Bis 1700 gab es im Paulinerorden nur die Provinzen Polen, Schwaben und Istrien. Die anderen Klöster in Ungarn, Kroatien, Österreich, Böhmen und Mähren unterstanden direkt dem Generalprior. Seit 1693 betrieben die kroatischen Konvente ihre Trennung von den Ungarn und die Bildung einer eigenen Provinz, wogegen sich die Ungarn wehrten. Beide Parteien wurden in Rom vorstellig. Zweimal, 1695 und 1697, lehnte die Kongregation pro propaganda fide eine Änderung ab und ordnete schließlich 1699 eine geheime Befragung durch zwölf Deputierte des Ordens an, je zwei aus den bestehenden Provinzen und aus Ungarn, Kroatien und „ex Germania“. Auf Grund des Votums dieser Deputierten schlug der Wiener Nuntius die Bildung einer deutsch-ungarischen und einer kroatischen Provinz vor, mit dem Amt des Generalpriors sollte nicht mehr die Leitung einer Provinz verbunden sein. Rom entschied etwas anders, es stimmte der Bildung zweier neuer Provinzen zu, aber einer aus den ungarischen Konventen, „alteram vero ex conventibus Germaniae & Croatiae“. Die Ungarn hatten es abgelehnt, dass das Amt des Provinzialpriors alle drei Jahre zwischen einem Ungarn und einem „Deutschen“ wechselte, während sich die Kroaten mit einem regelmäßigen Wechsel in der Leitung der Provinz einverstanden erklärt hatten. Zur neu gebildeten „provincia Croato-Austriaca“ zählten 1700 in Kroatien die Klöster Lepoglava, Remete bei Zagreb, Čakovec, die Residenzen (nicht formierten Konvente) Svetice und Križevci, „in Austria“ die Klöster Ranna, Wiener Neustadt, Mährisch Kromau, Olimje „in Styria“, jetzt in Slowenien, und die Residenz Oboriste in Böhmen.

Aber schon beim ersten Provinzkapitel der neugebildeten kroatisch-österreichischen Provinz legten die Kapitularen, „Dei beneficio & sedis apostolicae gratia … conjuncti … ac fraternae dilectionis & charitatis vinculo colligati“ bereits die Grenzen fest, falls es zu einer Teilung der Provinz käme. Zur Überraschung der Kroaten erschienen zum vierten Provinzkapitel 1710 von österreichischer Seite nur noch der Provinzialprior, ein Österreicher, und sein Sekretär und legten den versammelten kroatischen Kapitularen ein offenbar insgeheim erwirktes Dekret des Wiener Nuntius vor, wonach „conventus nationis Austriacae … a coenobiis partium Croatiae“ zu trennen seien und zwei getrennte Provinzen zu errichten seien.

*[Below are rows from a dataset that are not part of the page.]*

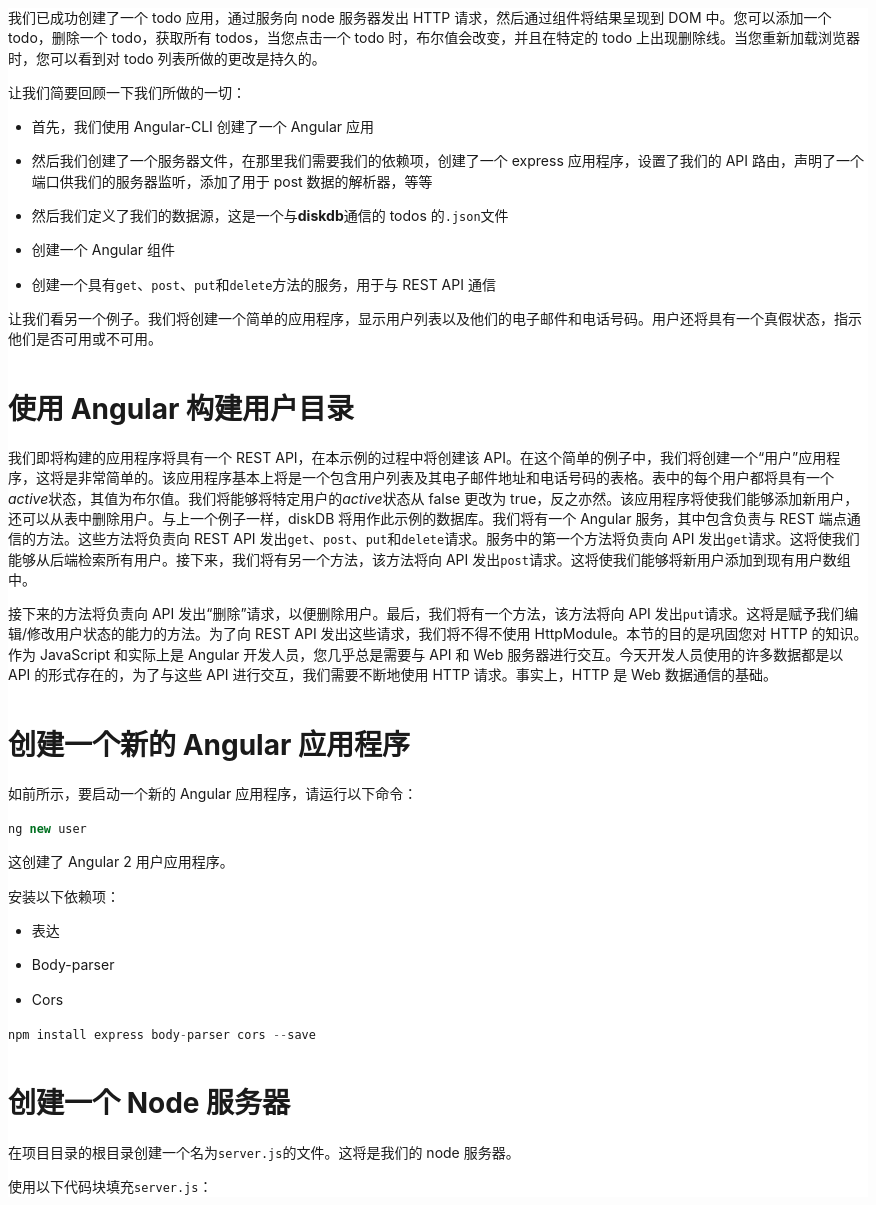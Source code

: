 我们已成功创建了一个 todo 应用，通过服务向 node 服务器发出 HTTP 请求，然后通过组件将结果呈现到 DOM 中。您可以添加一个 todo，删除一个 todo，获取所有 todos，当您点击一个 todo 时，布尔值会改变，并且在特定的 todo 上出现删除线。当您重新加载浏览器时，您可以看到对 todo 列表所做的更改是持久的。

让我们简要回顾一下我们所做的一切：

+   首先，我们使用 Angular-CLI 创建了一个 Angular 应用

+   然后我们创建了一个服务器文件，在那里我们需要我们的依赖项，创建了一个 express 应用程序，设置了我们的 API 路由，声明了一个端口供我们的服务器监听，添加了用于 post 数据的解析器，等等

+   然后我们定义了我们的数据源，这是一个与**diskdb**通信的 todos 的`.json`文件

+   创建一个 Angular 组件

+   创建一个具有`get`、`post`、`put`和`delete`方法的服务，用于与 REST API 通信

让我们看另一个例子。我们将创建一个简单的应用程序，显示用户列表以及他们的电子邮件和电话号码。用户还将具有一个真假状态，指示他们是否可用或不可用。

# 使用 Angular 构建用户目录

我们即将构建的应用程序将具有一个 REST API，在本示例的过程中将创建该 API。在这个简单的例子中，我们将创建一个“用户”应用程序，这将是非常简单的。该应用程序基本上将是一个包含用户列表及其电子邮件地址和电话号码的表格。表中的每个用户都将具有一个*active*状态，其值为布尔值。我们将能够将特定用户的*active*状态从 false 更改为 true，反之亦然。该应用程序将使我们能够添加新用户，还可以从表中删除用户。与上一个例子一样，diskDB 将用作此示例的数据库。我们将有一个 Angular 服务，其中包含负责与 REST 端点通信的方法。这些方法将负责向 REST API 发出`get`、`post`、`put`和`delete`请求。服务中的第一个方法将负责向 API 发出`get`请求。这将使我们能够从后端检索所有用户。接下来，我们将有另一个方法，该方法将向 API 发出`post`请求。这将使我们能够将新用户添加到现有用户数组中。

接下来的方法将负责向 API 发出“删除”请求，以便删除用户。最后，我们将有一个方法，该方法将向 API 发出`put`请求。这将是赋予我们编辑/修改用户状态的能力的方法。为了向 REST API 发出这些请求，我们将不得不使用 HttpModule。本节的目的是巩固您对 HTTP 的知识。作为 JavaScript 和实际上是 Angular 开发人员，您几乎总是需要与 API 和 Web 服务器进行交互。今天开发人员使用的许多数据都是以 API 的形式存在的，为了与这些 API 进行交互，我们需要不断地使用 HTTP 请求。事实上，HTTP 是 Web 数据通信的基础。

# 创建一个新的 Angular 应用程序

如前所示，要启动一个新的 Angular 应用程序，请运行以下命令：

```ts
ng new user
```

这创建了 Angular 2 用户应用程序。

安装以下依赖项：

+   表达

+   Body-parser

+   Cors

```ts
npm install express body-parser cors --save
```

# 创建一个 Node 服务器

在项目目录的根目录创建一个名为`server.js`的文件。这将是我们的 node 服务器。

使用以下代码块填充`server.js`：
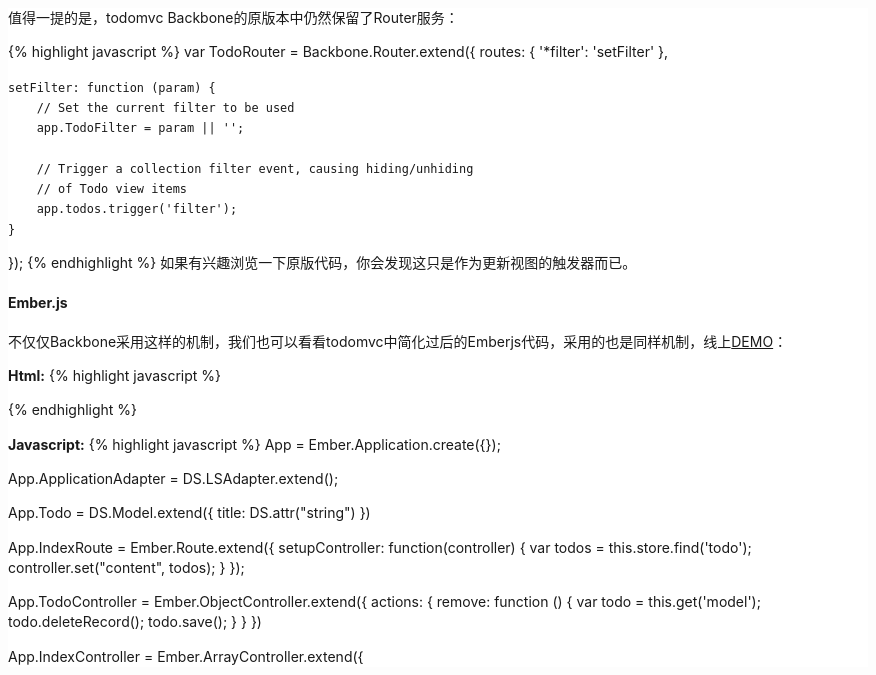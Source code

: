值得一提的是，todomvc Backbone的原版本中仍然保留了Router服务：

{% highlight javascript %}
var TodoRouter = Backbone.Router.extend({
    routes: {
        '*filter': 'setFilter'
    },

    setFilter: function (param) {
        // Set the current filter to be used
        app.TodoFilter = param || '';

        // Trigger a collection filter event, causing hiding/unhiding
        // of Todo view items
        app.todos.trigger('filter');
    }
});
{% endhighlight %}
如果有兴趣浏览一下原版代码，你会发现这只是作为更新视图的触发器而已。

#### Ember.js

不仅仅Backbone采用这样的机制，我们也可以看看todomvc中简化过后的Emberjs代码，采用的也是同样机制，线上[DEMO](http://jsfiddle.net/GESP3/)：


**Html:**
{% highlight javascript %}
<script type="text/x-handlebars" data-template-name="index">
{{ input type="text" value=title }}
<button {{action "create"}}>Add</button>
<ul>
{{#each item in content itemController="todo"}}
    <li>
        <span>{{item.title}}</span>
        <button {{action "remove"}}>delete</button>
    </li>
{{/each}}
</ul>
</script>
{% endhighlight %}

**Javascript:**
{% highlight javascript %}
App = Ember.Application.create({});

App.ApplicationAdapter = DS.LSAdapter.extend();

App.Todo = DS.Model.extend({
    title: DS.attr("string")
})

App.IndexRoute = Ember.Route.extend({
    setupController: function(controller) {
        var todos = this.store.find('todo');
        controller.set("content", todos);
    }
});

App.TodoController = Ember.ObjectController.extend({
    actions: {
        remove: function () {
            var todo = this.get('model');
            todo.deleteRecord();
            todo.save();
        }
    }
})

App.IndexController = Ember.ArrayController.extend({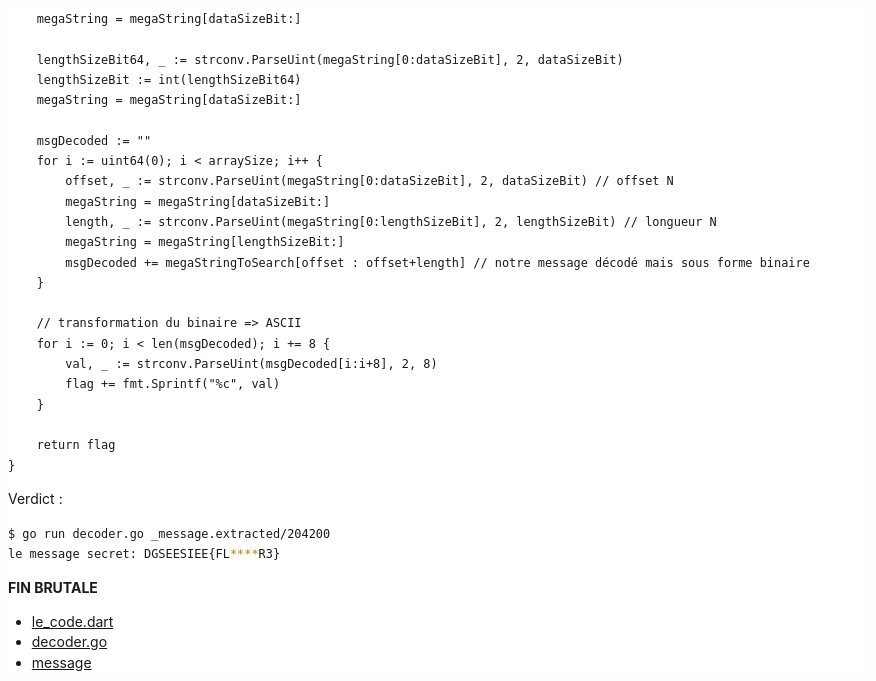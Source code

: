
 ```golang
	megaString = megaString[dataSizeBit:]

	lengthSizeBit64, _ := strconv.ParseUint(megaString[0:dataSizeBit], 2, dataSizeBit)
	lengthSizeBit := int(lengthSizeBit64)
	megaString = megaString[dataSizeBit:]

	msgDecoded := ""
	for i := uint64(0); i < arraySize; i++ {
		offset, _ := strconv.ParseUint(megaString[0:dataSizeBit], 2, dataSizeBit) // offset N
		megaString = megaString[dataSizeBit:]
		length, _ := strconv.ParseUint(megaString[0:lengthSizeBit], 2, lengthSizeBit) // longueur N
		megaString = megaString[lengthSizeBit:]
		msgDecoded += megaStringToSearch[offset : offset+length] // notre message décodé mais sous forme binaire
	}

	// transformation du binaire => ASCII
	for i := 0; i < len(msgDecoded); i += 8 {
		val, _ := strconv.ParseUint(msgDecoded[i:i+8], 2, 8)
		flag += fmt.Sprintf("%c", val)
	}

	return flag
}
```

Verdict :

```bash
$ go run decoder.go _message.extracted/204200 
le message secret: DGSEESIEE{FL****R3}
```
**FIN BRUTALE**

- [le_code.dart](/assets/files/Challenge_DGSE_ESIEE_Steganosaurus/le_code.dart)
- [decoder.go](/assets/files/Challenge_DGSE_ESIEE_Steganosaurus/decoder.go)
- [message](https://mega.nz/file/boQyCRZb#y6V-0ec5OSaMkJJHwkksvi1Hpa6nUEh-QbqS4Yo-j3Y)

Das entsprach auch den ursprünglichen Wünschen der Kroaten, die deshalb keine Einwände erhoben, sie beanspruchten nur wegen der größeren Zahl ihrer Mönche „honor praecedentiae“ und die Zugehörigkeit des Konvents Olimje zu ihrer Provinz.119Die österreichische Provinz erhielt die offizielle Bezeichnung „provincia Germano-Austriaca“ im Unterschied zur „provincia Germano-Rhenana“, die meist kürzer „provincia Suevica“ genannt wurde. Sie war schon 1340 als „per Teutoniam“ oder „Alemannia“ gebildet worden und damals die erste Provinz des Paulinerordens überhaupt.